Supplied records Start Marker

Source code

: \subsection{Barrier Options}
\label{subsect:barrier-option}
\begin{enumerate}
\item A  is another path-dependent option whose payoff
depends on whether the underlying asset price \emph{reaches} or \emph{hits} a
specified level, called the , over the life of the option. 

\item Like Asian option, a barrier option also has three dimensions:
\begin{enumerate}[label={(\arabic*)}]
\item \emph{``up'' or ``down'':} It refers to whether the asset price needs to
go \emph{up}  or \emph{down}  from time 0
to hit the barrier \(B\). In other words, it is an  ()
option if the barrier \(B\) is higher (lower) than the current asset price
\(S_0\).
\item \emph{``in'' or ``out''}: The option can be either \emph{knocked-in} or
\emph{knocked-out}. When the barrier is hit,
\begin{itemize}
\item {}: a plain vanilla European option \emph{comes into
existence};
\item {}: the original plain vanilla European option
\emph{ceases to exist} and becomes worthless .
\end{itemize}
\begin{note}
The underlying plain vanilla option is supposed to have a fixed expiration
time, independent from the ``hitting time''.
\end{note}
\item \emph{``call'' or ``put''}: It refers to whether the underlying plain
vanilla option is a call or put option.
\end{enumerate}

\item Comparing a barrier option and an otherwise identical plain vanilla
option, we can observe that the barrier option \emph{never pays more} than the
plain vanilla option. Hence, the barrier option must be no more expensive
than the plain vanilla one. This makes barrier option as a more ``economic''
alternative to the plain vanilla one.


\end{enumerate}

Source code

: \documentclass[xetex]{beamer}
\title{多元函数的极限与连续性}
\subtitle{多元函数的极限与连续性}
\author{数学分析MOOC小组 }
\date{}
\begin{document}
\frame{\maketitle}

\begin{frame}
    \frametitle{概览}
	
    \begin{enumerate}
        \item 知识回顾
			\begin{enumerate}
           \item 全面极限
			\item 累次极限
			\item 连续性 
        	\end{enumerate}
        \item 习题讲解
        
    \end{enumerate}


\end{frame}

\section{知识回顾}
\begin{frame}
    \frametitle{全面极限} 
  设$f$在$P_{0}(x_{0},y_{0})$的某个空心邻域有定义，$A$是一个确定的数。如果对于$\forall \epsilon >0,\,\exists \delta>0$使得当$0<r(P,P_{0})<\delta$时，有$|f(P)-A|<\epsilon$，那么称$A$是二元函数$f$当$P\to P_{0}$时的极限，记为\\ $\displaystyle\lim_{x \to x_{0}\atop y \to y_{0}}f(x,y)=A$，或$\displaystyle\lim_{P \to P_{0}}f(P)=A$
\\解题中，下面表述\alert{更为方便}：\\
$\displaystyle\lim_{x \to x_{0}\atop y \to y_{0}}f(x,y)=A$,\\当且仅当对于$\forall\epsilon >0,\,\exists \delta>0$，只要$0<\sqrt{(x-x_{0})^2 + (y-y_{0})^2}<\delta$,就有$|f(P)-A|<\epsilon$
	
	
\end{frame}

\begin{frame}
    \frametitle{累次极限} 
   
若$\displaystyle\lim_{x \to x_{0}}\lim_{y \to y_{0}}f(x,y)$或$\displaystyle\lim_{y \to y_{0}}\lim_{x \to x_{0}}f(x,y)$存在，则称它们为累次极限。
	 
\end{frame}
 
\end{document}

Supplied records End Marker

From the data above, how many lines contain the word "refers"? Give the number alone.

2